Information shown –
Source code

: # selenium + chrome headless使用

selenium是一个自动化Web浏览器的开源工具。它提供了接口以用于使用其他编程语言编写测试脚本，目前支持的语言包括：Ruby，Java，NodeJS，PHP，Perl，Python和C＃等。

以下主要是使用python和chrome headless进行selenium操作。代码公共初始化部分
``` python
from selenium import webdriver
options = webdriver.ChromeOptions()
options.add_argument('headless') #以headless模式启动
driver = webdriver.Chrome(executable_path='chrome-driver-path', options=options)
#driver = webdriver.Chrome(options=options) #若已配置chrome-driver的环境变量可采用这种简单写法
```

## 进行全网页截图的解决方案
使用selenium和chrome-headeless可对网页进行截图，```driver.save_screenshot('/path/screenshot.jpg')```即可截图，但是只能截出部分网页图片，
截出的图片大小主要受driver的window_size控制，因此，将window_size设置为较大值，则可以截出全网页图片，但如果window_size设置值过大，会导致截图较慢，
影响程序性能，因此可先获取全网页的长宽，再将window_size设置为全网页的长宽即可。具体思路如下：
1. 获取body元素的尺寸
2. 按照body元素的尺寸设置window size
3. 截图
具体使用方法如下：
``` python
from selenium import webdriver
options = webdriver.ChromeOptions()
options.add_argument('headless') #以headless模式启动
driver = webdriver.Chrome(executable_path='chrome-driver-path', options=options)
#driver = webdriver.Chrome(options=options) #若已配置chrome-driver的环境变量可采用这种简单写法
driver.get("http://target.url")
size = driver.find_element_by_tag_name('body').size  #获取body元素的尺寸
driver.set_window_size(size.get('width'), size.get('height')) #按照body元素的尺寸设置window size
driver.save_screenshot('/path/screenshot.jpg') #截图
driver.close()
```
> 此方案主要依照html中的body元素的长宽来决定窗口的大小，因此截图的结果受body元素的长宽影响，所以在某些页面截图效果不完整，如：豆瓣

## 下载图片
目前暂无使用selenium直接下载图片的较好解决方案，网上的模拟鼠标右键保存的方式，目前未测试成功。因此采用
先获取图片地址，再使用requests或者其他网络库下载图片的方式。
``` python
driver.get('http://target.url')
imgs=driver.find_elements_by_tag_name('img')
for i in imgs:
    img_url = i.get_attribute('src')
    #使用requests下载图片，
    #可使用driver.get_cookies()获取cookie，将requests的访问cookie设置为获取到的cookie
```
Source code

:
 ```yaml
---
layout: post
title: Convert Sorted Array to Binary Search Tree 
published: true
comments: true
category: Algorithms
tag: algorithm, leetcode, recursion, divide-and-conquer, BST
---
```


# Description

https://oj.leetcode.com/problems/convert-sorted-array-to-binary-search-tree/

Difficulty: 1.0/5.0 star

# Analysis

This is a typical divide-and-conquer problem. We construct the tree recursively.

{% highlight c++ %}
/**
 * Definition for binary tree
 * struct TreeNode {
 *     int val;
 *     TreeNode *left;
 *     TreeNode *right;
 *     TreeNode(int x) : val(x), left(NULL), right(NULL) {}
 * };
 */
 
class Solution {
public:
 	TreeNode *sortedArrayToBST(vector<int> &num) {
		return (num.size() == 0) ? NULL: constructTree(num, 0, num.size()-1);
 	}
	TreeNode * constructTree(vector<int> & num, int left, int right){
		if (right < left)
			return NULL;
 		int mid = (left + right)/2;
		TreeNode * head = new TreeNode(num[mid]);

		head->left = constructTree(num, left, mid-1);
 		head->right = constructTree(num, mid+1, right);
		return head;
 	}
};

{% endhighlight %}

What is expected – Using the material above, copy every line in which the string "leetcode" occurs.

Written reply –
tag: algorithm, leetcode, recursion, divide-and-conquer, BST
https://oj.leetcode.com/problems/convert-sorted-array-to-binary-search-tree/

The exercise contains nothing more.